Summary: Because Patients & muscle groups of each patient differ in their sensitivity to
neuromuscular blocking agents, use of the peripheral nerve stimulator cannot replace direct
observation of the muscles (eg, the diaphragm) that need to be relaxed for a specific surgical
procedure. Furthermore, recovery of adductor pollicis function does not exactly parallel
recovery of muscles required to maintain an airway. The diaphragm, rectus abdominis,
laryngeal adductors, and orbicularis oculi muscles recover from neuromuscular blockade sooner
than the adductor pollicis. Other indicators of adequate recovery include sustained (≥5 s) head
lift, the ability to generate an inspiratory pressure of at least –25 cm H2O, and a forceful hand
grip. Twitch tension is reduced by hypothermia of the monitored muscle group (6%/°C).
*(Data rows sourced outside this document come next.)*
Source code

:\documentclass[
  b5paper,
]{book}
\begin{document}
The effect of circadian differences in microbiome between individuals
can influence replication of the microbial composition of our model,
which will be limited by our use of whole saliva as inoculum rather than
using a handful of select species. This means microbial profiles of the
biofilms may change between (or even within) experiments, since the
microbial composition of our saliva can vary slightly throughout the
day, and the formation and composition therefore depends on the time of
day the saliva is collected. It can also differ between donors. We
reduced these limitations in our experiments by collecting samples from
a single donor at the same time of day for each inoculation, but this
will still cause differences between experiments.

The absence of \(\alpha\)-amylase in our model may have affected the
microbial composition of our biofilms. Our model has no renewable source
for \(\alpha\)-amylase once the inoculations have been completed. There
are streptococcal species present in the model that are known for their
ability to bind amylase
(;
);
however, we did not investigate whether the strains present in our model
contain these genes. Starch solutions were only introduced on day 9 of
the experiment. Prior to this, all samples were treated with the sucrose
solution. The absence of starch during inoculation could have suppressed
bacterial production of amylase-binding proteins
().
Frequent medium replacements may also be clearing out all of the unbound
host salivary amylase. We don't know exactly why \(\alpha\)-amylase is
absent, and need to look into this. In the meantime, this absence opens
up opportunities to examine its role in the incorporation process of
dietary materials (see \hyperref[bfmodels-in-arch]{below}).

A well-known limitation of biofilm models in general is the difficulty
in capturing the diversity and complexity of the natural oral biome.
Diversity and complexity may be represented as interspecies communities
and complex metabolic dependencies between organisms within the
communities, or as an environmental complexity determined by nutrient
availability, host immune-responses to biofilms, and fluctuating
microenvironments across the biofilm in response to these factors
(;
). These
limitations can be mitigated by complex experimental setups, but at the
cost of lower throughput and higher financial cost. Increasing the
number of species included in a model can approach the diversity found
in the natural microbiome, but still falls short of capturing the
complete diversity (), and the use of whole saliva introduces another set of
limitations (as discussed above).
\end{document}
Decisions regarding the adequacy of reversal of neuromuscular blockade, as well as the timig of
extubation, should be made only by considering the patient’s clinical presentation and
assessments determined by peripheral nerve stimulation. Postoperative residual paralysis
remains a problem in postanesthesia care, producing potentially injurious airway and
respiratory function compromise and increasing length of stay and cost in the postanesthesia
care unit (PACU). Reversal of neuromuscular blocking agents is warranted, as is the use of
intermediate-acting neuromuscular blocking agents instead of longer-acting drugs. Quantitative
monitors of neuromuscular blockade are recommended to reduce the incidence of patients
admitted to the PACU with residual paralysis.
Adductor pollicis (supplied by ulnar nerve) is the most commonly chosen muscle and Train of
four is the most commonly used stimulus for neuromuscular monitoring. Fading, post-tetanic
facilitation and post-tetanic count are only exhibited by non-depolarizing muscle relaxants.